### TASK DESCRIPTION:
Would you reproduce each of the records below precisely, with the pictures left out?

[Document images with source code]
•••
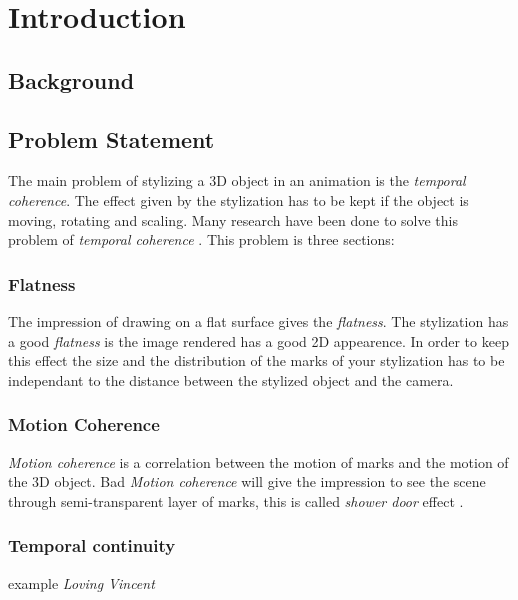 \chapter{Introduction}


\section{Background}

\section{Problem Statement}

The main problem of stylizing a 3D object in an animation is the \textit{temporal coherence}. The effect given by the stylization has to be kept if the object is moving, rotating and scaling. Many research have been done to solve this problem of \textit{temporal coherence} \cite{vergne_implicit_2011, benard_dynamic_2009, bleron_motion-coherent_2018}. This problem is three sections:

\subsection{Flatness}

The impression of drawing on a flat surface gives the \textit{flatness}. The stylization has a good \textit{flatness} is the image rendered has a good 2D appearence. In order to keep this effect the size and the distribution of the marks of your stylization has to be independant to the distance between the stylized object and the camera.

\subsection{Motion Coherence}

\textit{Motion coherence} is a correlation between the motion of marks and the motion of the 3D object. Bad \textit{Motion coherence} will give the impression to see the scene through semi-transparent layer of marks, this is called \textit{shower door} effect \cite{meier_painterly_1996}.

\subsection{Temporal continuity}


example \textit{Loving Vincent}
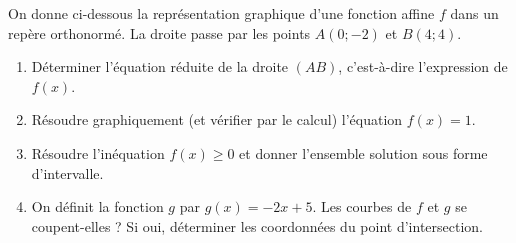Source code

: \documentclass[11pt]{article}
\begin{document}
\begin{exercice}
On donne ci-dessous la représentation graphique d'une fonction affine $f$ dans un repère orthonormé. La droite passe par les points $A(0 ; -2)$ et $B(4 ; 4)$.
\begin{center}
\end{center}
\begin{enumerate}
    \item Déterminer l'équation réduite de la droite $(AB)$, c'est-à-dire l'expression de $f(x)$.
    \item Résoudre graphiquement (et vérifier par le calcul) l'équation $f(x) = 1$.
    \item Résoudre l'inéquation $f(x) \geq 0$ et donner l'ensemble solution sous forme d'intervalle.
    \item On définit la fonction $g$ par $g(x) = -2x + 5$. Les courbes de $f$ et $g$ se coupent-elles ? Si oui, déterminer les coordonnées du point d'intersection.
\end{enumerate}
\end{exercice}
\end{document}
•••
### ANSWER SECTION:
 \chapter{Introduction}


\section{Background}

\section{Problem Statement}

The main problem of stylizing a 3D object in an animation is the \textit{temporal coherence}. The effect given by the stylization has to be kept if the object is moving, rotating and scaling. Many research have been done to solve this problem of \textit{temporal coherence} \cite{vergne_implicit_2011, benard_dynamic_2009, bleron_motion-coherent_2018}. This problem is three sections:

\subsection{Flatness}

The impression of drawing on a flat surface gives the \textit{flatness}. The stylization has a good \textit{flatness} is the image rendered has a good 2D appearence. In order to keep this effect the size and the distribution of the marks of your stylization has to be independant to the distance between the stylized object and the camera.

\subsection{Motion Coherence}

\textit{Motion coherence} is a correlation between the motion of marks and the motion of the 3D object. Bad \textit{Motion coherence} will give the impression to see the scene through semi-transparent layer of marks, this is called \textit{shower door} effect \cite{meier_painterly_1996}.

\subsection{Temporal continuity}


example \textit{Loving Vincent}
Source code

: \documentclass[11pt]{article}
\begin{document}
\begin{exercice}
On donne ci-dessous la représentation graphique d'une fonction affine $f$ dans un repère orthonormé. La droite passe par les points $A(0 ; -2)$ et $B(4 ; 4)$.
\begin{center}
\end{center}
\begin{enumerate}
    \item Déterminer l'équation réduite de la droite $(AB)$, c'est-à-dire l'expression de $f(x)$.
    \item Résoudre graphiquement (et vérifier par le calcul) l'équation $f(x) = 1$.
    \item Résoudre l'inéquation $f(x) \geq 0$ et donner l'ensemble solution sous forme d'intervalle.
    \item On définit la fonction $g$ par $g(x) = -2x + 5$. Les courbes de $f$ et $g$ se coupent-elles ? Si oui, déterminer les coordonnées du point d'intersection.
\end{enumerate}
\end{exercice}
\end{document}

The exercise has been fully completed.